There are several different types of ear barotrauma:
* The most common is middle-ear barotrauma, usually caused by ineffective or failed equalization, or a blockage of the Eustachian tubes. It is characterized by an inability to equate the pressure in the middle ear to that of the surrounding water pressure, resulting in the creation of a vacuum on descent, or a build-up of pressure on the ascent. The eardrum and the tissues of the middle ear sustain damage, causing the compartment to fill with blood and fluids. Symptoms include a feeling of fullness inside the ear, hearing that is either muffled or lost completely, and an eardrum that appears red and either swollen outwards or retracted inwards. Usually, these symptoms will develop upon surfacing, but can appear several hours later.

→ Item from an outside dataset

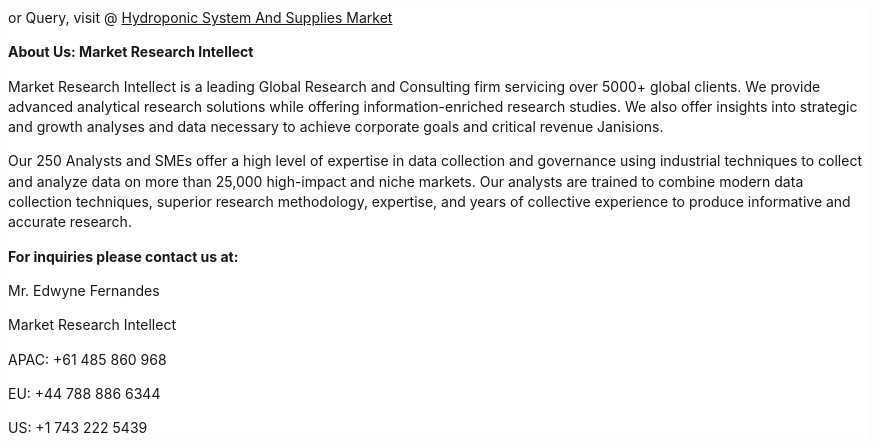 or Query, visit&nbsp;@</strong>&nbsp;</span><span class="font-[700]"><a href="https://www.marketresearchintellect.com/product/global-hydroponic-system-and-supplies-market-size-and-forecast/?utm_source=Linkedin&utm_medium=046" target="_blank" data-tracking-control-name="article-ssr-frontend-pulse_little-text-block" data-tracking-will-navigate="" data-test-link="">Hydroponic System And Supplies Market</a></span></p><p><strong><span class="font-[700]">About Us: Market Research Intellect</span></strong></p><p><span class="">Market Research Intellect is a leading Global Research and Consulting firm servicing over 5000+ global clients. We provide advanced analytical research solutions while offering information-enriched research studies.&nbsp;</span>We also offer insights into strategic and growth analyses and data necessary to achieve corporate goals and critical revenue Janisions.</p><p><span class="">Our 250 Analysts and SMEs offer a high level of expertise in data collection and governance using industrial techniques to collect and analyze data on more than 25,000 high-impact and niche markets. Our analysts are trained to combine modern data collection techniques, superior research methodology, expertise, and years of collective experience to produce informative and accurate research.</span></p><p><strong>For inquiries please contact us at:</strong></p><p>Mr. Edwyne Fernandes</p><p>Market Research Intellect</p><p>APAC: +61 485 860 968</p><p>EU: +44 788 886 6344</p><p>US: +1 743 222 5439</p>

* Inner-ear barotrauma typically occurs when divers equalize too forcefully or cannot equalize at all. The practice of holding the nose and blowing is known as a Valsalva maneuver. If performed too hard when the Eustachian tubes are blocked, the fluid in the inner ear becomes over pressurized, causing the round window to rupture. Inner-ear barotrauma can also occur if a diver fails to equalize on the descent. In that case, the vacuum created in the middle ear affects not only the eardrum but the oval window as well. If the oval window contracts too far towards the middle ear, the ossicles can puncture it, causing fluid to enter the middle ear. Symptoms of this kind of barotrauma include sudden vertigo, vomiting, a roaring sound in the ears and hearing loss.

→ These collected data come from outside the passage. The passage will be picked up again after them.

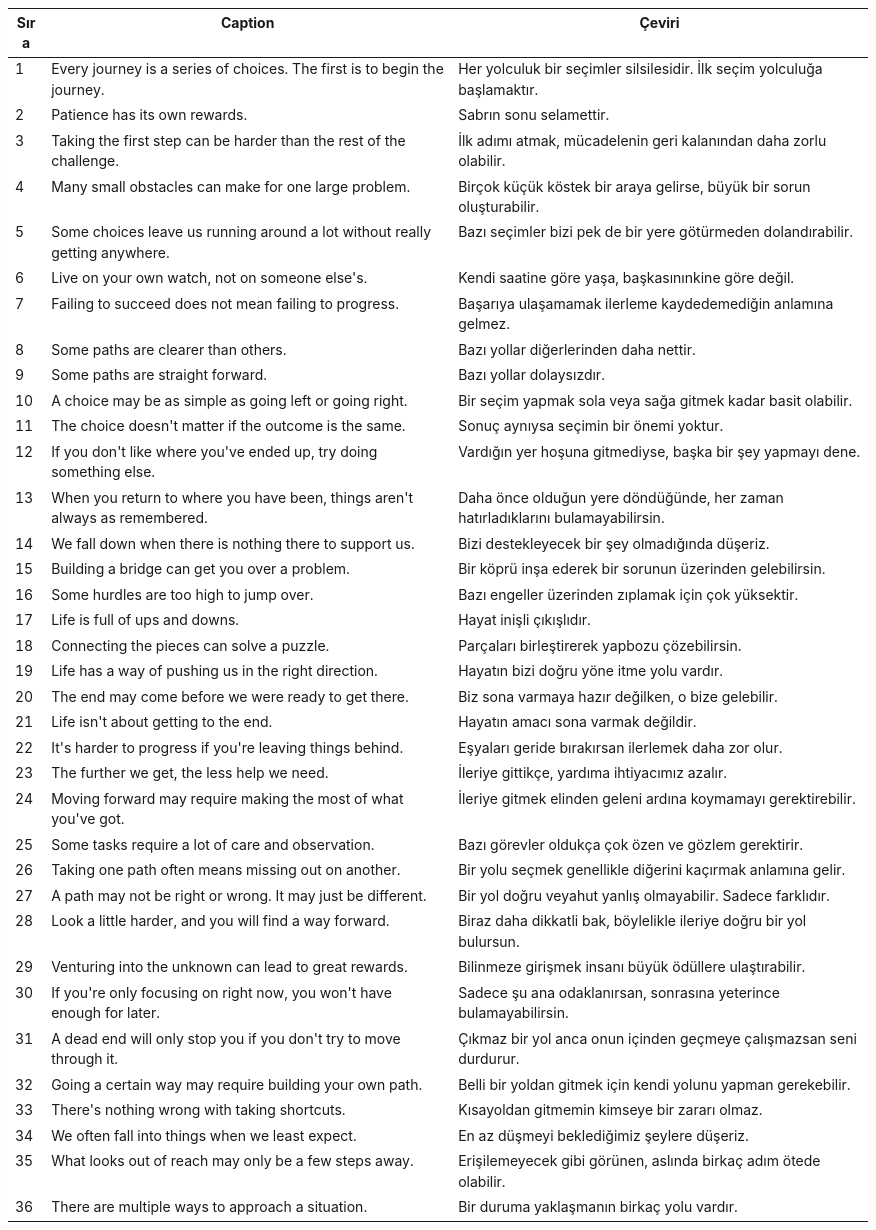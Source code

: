 |Sıra|Caption|Çeviri|
|---|---|---|
|1|Every journey is a series of choices. The first is to begin the journey.|Her yolculuk bir seçimler silsilesidir. İlk seçim yolculuğa başlamaktır.|
|2|Patience has its own rewards.|Sabrın sonu selamettir.|
|3|Taking the first step can be harder than the rest of the challenge.|İlk adımı atmak, mücadelenin geri kalanından daha zorlu olabilir.|
|4|Many small obstacles can make for one large problem.|Birçok küçük köstek bir araya gelirse, büyük bir sorun oluşturabilir.|
|5|Some choices leave us running around a lot without really getting anywhere.|Bazı seçimler bizi pek de bir yere götürmeden dolandırabilir.|
|6|Live on your own watch, not on someone else's.|Kendi saatine göre yaşa, başkasınınkine göre değil.|
|7|Failing to succeed does not mean failing to progress.|Başarıya ulaşamamak ilerleme kaydedemediğin anlamına gelmez.|
|8|Some paths are clearer than others.|Bazı yollar diğerlerinden daha nettir.|
|9|Some paths are straight forward.|Bazı yollar dolaysızdır.|
|10|A choice may be as simple as going left or going right.|Bir seçim yapmak sola veya sağa gitmek kadar basit olabilir.|
|11|The choice doesn't matter if the outcome is the same.|Sonuç aynıysa seçimin bir önemi yoktur.|
|12|If you don't like where you've ended up, try doing something else.|Vardığın yer hoşuna gitmediyse, başka bir şey yapmayı dene.|
|13|When you return to where you have been, things aren't always as remembered.|Daha önce olduğun yere döndüğünde, her zaman hatırladıklarını bulamayabilirsin.|
|14|We fall down when there is nothing there to support us.|Bizi destekleyecek bir şey olmadığında düşeriz.|
|15|Building a bridge can get you over a problem.|Bir köprü inşa ederek bir sorunun üzerinden gelebilirsin.|
|16|Some hurdles are too high to jump over.|Bazı engeller üzerinden zıplamak için çok yüksektir.|
|17|Life is full of ups and downs.|Hayat inişli çıkışlıdır.|
|18|Connecting the pieces can solve a puzzle.|Parçaları birleştirerek yapbozu çözebilirsin.|
|19|Life has a way of pushing us in the right direction.|Hayatın bizi doğru yöne itme yolu vardır.|
|20|The end may come before we were ready to get there.|Biz sona varmaya hazır değilken, o bize gelebilir.|
|21|Life isn't about getting to the end.|Hayatın amacı sona varmak değildir.|
|22|It's harder to progress if you're leaving things behind.|Eşyaları geride bırakırsan ilerlemek daha zor olur.|
|23|The further we get, the less help we need.|İleriye gittikçe, yardıma ihtiyacımız azalır.|
|24|Moving forward may require making the most of what you've got.|İleriye gitmek elinden geleni ardına koymamayı gerektirebilir.|
|25|Some tasks require a lot of care and observation.|Bazı görevler oldukça çok özen ve gözlem gerektirir.|
|26|Taking one path often means missing out on another.|Bir yolu seçmek genellikle diğerini kaçırmak anlamına gelir.|
|27|A path may not be right or wrong. It may just be different.|Bir yol doğru veyahut yanlış olmayabilir. Sadece farklıdır.|
|28|Look a little harder, and you will find a way forward.|Biraz daha dikkatli bak, böylelikle ileriye doğru bir yol bulursun.|
|29|Venturing into the unknown can lead to great rewards.|Bilinmeze girişmek insanı büyük ödüllere ulaştırabilir.|
|30|If you're only focusing on right now, you won't have enough for later.|Sadece şu ana odaklanırsan, sonrasına yeterince bulamayabilirsin.|
|31|A dead end will only stop you if you don't try to move through it.|Çıkmaz bir yol anca onun içinden geçmeye çalışmazsan seni durdurur.|
|32|Going a certain way may require building your own path.|Belli bir yoldan gitmek için kendi yolunu yapman gerekebilir.|
|33|There's nothing wrong with taking shortcuts.|Kısayoldan gitmemin kimseye bir zararı olmaz.|
|34|We often fall into things when we least expect.|En az düşmeyi beklediğimiz şeylere düşeriz.|
|35|What looks out of reach may only be a few steps away.|Erişilemeyecek gibi görünen, aslında birkaç adım ötede olabilir.|
|36|There are multiple ways to approach a situation.|Bir duruma yaklaşmanın birkaç yolu vardır.|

* Outer-ear barotrauma occurs when the ear canal itself is blocked, possibly by a tight-fitting hood, ear buds, or earwax buildup. The obstruction creates an air pocket between itself and the eardrum, which turns into a vacuum as ambient pressure increases. This can cause the superficial rupture of blood vessels in the ear canal or, more seriously, damage to or perforation of the eardrum itself. Typical symptoms of this kind of barotrauma include bleeding and seeping fluids from the ear, and possible hearing loss. If you suspect this kind of barotrauma, you should not put any kind of drops in your ear, as the barrier between your outer and middle ear has now been compromised and liquid entering the middle ear will cause extreme vertigo.
Any suspected barotrauma requires immediate medical attention, and an abstinence from diving until advised otherwise. To prevent the injuries from occurring in the first place, follow several basic guidelines. First, always remember to equalize early and often, particularly during the first 14 feet of your descent. The best method is to hold your nose and blow gently, while tilting your head from side to side. You can also move your jaw from side to side or swallow, if that works for you. Practice equalizing on land before entering the water, particularly if you frequently have problems clearing your ears. Importantly — never force equalization. If it doesn’t happen easily, abandon the dive. If you have recurring equalization problems, visit an ear, throat and nose specialist who may be able to advise you on how to safely proceed. Never wear ear buds underwater, or hoods that fit too tightly, and above all, never, ever dive with a cold. Take it from someone who knows: it’s just not worth it.